*WORK ORDER*:
When the string "syndrome" is part of a line below, that line should be copied.

WORKING DATA section start

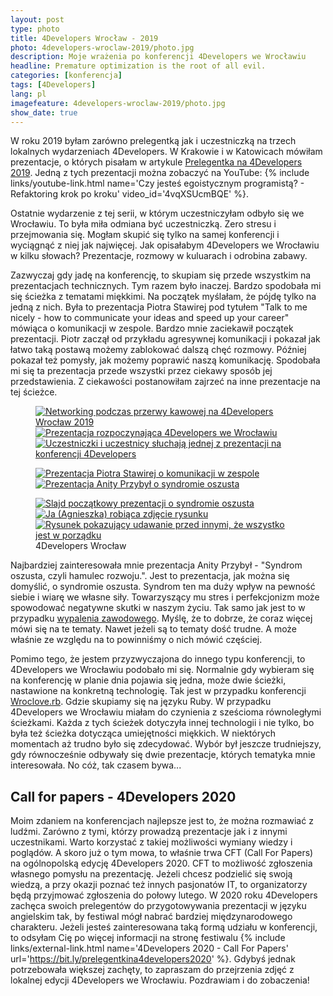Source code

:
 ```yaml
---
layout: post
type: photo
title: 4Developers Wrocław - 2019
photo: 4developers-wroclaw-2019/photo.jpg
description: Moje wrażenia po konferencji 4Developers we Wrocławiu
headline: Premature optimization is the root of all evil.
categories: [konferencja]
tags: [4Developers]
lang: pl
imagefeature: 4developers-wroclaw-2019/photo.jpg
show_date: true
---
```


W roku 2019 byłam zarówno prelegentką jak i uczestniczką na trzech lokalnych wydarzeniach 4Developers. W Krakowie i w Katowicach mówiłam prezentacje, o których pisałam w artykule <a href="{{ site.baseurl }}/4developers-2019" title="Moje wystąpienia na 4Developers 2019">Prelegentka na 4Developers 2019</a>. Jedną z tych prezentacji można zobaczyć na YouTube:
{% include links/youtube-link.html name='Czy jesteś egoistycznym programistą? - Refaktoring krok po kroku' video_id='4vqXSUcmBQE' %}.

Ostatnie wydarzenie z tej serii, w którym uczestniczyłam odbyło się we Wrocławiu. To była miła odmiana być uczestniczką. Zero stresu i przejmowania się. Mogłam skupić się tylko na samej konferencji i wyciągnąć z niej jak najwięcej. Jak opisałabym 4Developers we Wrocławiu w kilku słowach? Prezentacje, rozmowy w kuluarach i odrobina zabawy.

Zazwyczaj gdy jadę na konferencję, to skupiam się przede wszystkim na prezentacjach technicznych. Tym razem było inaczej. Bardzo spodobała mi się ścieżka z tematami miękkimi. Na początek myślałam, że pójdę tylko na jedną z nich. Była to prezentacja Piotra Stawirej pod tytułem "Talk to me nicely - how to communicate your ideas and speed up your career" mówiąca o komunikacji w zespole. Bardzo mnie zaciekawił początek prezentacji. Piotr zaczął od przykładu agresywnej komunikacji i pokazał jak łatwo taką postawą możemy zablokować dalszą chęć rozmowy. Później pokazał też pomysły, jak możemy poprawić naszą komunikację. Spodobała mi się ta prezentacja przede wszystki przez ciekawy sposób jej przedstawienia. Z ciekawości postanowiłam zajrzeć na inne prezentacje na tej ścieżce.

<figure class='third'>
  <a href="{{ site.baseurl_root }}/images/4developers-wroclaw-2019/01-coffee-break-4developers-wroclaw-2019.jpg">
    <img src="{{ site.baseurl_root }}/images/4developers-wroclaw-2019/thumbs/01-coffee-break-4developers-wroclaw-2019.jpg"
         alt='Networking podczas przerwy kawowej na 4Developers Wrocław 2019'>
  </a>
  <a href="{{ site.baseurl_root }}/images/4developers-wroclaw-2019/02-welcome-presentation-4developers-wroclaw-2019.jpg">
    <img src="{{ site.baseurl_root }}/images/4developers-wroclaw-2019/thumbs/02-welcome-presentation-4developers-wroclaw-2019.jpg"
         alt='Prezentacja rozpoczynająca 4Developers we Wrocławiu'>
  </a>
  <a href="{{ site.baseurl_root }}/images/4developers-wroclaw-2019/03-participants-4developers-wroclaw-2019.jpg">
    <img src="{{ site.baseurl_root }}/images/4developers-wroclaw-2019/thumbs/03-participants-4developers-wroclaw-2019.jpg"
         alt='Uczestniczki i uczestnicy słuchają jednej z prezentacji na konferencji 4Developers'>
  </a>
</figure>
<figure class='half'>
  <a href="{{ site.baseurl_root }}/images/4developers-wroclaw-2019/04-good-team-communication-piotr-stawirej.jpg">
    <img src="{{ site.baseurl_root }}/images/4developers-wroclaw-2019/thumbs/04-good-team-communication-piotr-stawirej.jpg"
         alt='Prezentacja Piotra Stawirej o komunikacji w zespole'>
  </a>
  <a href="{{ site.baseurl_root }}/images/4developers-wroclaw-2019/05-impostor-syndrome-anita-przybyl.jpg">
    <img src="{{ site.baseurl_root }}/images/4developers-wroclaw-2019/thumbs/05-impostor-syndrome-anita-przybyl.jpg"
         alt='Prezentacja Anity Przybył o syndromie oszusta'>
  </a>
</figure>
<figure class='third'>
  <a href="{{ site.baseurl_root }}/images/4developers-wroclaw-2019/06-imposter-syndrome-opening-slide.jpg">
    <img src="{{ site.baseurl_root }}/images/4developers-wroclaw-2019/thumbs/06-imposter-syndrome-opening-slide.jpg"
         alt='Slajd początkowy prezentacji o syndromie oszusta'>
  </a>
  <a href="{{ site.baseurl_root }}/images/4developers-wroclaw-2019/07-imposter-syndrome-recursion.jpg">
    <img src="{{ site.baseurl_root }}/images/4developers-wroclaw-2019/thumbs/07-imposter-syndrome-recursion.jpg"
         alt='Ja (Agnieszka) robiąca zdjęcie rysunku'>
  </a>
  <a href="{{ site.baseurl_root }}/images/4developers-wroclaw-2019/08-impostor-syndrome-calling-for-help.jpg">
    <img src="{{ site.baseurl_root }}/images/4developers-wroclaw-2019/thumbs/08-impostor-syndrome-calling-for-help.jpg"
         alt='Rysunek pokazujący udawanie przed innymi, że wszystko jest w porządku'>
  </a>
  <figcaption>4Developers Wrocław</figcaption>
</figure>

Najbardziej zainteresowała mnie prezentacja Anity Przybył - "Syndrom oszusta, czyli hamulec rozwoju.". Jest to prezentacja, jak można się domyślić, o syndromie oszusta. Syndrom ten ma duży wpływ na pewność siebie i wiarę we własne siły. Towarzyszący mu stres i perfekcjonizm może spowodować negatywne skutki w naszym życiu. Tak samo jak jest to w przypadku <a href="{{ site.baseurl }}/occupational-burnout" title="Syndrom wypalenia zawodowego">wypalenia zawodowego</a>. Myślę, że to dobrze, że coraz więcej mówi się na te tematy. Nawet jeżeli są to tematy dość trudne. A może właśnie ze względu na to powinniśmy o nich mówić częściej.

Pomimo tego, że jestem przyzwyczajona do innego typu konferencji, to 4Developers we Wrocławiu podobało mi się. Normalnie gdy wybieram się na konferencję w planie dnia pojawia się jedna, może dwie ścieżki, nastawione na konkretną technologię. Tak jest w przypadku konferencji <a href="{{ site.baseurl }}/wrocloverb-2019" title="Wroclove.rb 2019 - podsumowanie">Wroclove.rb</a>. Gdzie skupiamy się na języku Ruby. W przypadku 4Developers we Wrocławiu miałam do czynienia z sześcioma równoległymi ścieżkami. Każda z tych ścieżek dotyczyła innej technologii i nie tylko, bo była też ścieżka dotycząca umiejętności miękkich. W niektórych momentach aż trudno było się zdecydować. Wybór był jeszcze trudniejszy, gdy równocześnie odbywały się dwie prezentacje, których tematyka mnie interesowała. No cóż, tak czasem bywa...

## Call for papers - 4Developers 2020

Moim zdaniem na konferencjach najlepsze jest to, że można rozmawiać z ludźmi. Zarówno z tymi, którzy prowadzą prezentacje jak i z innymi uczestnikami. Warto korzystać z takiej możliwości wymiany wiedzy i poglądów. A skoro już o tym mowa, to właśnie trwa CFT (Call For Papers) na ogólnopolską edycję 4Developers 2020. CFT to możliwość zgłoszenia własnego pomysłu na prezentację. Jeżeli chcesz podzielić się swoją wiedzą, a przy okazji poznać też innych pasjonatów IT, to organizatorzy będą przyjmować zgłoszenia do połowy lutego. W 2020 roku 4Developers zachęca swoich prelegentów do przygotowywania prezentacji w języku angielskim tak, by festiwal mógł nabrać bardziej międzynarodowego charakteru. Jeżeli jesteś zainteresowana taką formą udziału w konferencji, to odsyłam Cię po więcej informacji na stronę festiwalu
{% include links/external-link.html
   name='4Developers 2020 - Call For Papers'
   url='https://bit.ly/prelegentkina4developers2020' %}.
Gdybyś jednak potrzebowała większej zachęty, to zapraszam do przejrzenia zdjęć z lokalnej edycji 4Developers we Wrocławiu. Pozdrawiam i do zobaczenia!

WORKING DATA section end
WORKING DATA section start

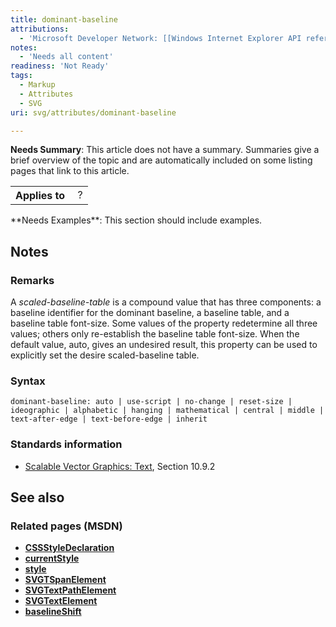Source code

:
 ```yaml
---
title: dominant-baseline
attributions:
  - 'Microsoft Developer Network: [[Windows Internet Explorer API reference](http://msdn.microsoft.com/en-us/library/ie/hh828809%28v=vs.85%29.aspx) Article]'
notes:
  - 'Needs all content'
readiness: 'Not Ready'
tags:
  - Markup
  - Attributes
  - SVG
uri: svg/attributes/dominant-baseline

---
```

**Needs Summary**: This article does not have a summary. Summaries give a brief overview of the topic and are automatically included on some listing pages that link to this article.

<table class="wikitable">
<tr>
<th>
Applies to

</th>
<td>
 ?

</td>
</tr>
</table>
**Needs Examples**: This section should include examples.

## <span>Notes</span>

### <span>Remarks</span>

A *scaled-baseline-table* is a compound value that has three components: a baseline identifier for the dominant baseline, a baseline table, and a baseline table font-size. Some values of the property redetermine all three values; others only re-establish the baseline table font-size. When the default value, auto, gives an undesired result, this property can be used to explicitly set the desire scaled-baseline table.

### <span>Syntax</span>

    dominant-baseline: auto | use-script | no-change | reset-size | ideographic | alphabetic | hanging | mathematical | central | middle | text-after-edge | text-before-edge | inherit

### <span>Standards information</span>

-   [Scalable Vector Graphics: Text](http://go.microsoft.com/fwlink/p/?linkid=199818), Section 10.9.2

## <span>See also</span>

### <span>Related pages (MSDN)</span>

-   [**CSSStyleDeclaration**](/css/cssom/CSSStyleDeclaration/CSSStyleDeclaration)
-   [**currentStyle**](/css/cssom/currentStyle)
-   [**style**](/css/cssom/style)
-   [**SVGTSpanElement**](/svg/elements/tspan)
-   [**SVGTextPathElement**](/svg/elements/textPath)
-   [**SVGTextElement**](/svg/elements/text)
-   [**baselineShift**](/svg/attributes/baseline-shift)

WORKING DATA section end
WORKING DATA section start

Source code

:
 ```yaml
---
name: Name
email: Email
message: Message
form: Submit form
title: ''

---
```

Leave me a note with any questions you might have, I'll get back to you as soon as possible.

WORKING DATA section end

*SOLUTION FOR THIS TASK*:
  <a href="{{ site.baseurl_root }}/images/4developers-wroclaw-2019/05-impostor-syndrome-anita-przybyl.jpg">
    <img src="{{ site.baseurl_root }}/images/4developers-wroclaw-2019/thumbs/05-impostor-syndrome-anita-przybyl.jpg"
  <a href="{{ site.baseurl_root }}/images/4developers-wroclaw-2019/06-imposter-syndrome-opening-slide.jpg">
    <img src="{{ site.baseurl_root }}/images/4developers-wroclaw-2019/thumbs/06-imposter-syndrome-opening-slide.jpg"
  <a href="{{ site.baseurl_root }}/images/4developers-wroclaw-2019/07-imposter-syndrome-recursion.jpg">
    <img src="{{ site.baseurl_root }}/images/4developers-wroclaw-2019/thumbs/07-imposter-syndrome-recursion.jpg"
  <a href="{{ site.baseurl_root }}/images/4developers-wroclaw-2019/08-impostor-syndrome-calling-for-help.jpg">
    <img src="{{ site.baseurl_root }}/images/4developers-wroclaw-2019/thumbs/08-impostor-syndrome-calling-for-help.jpg"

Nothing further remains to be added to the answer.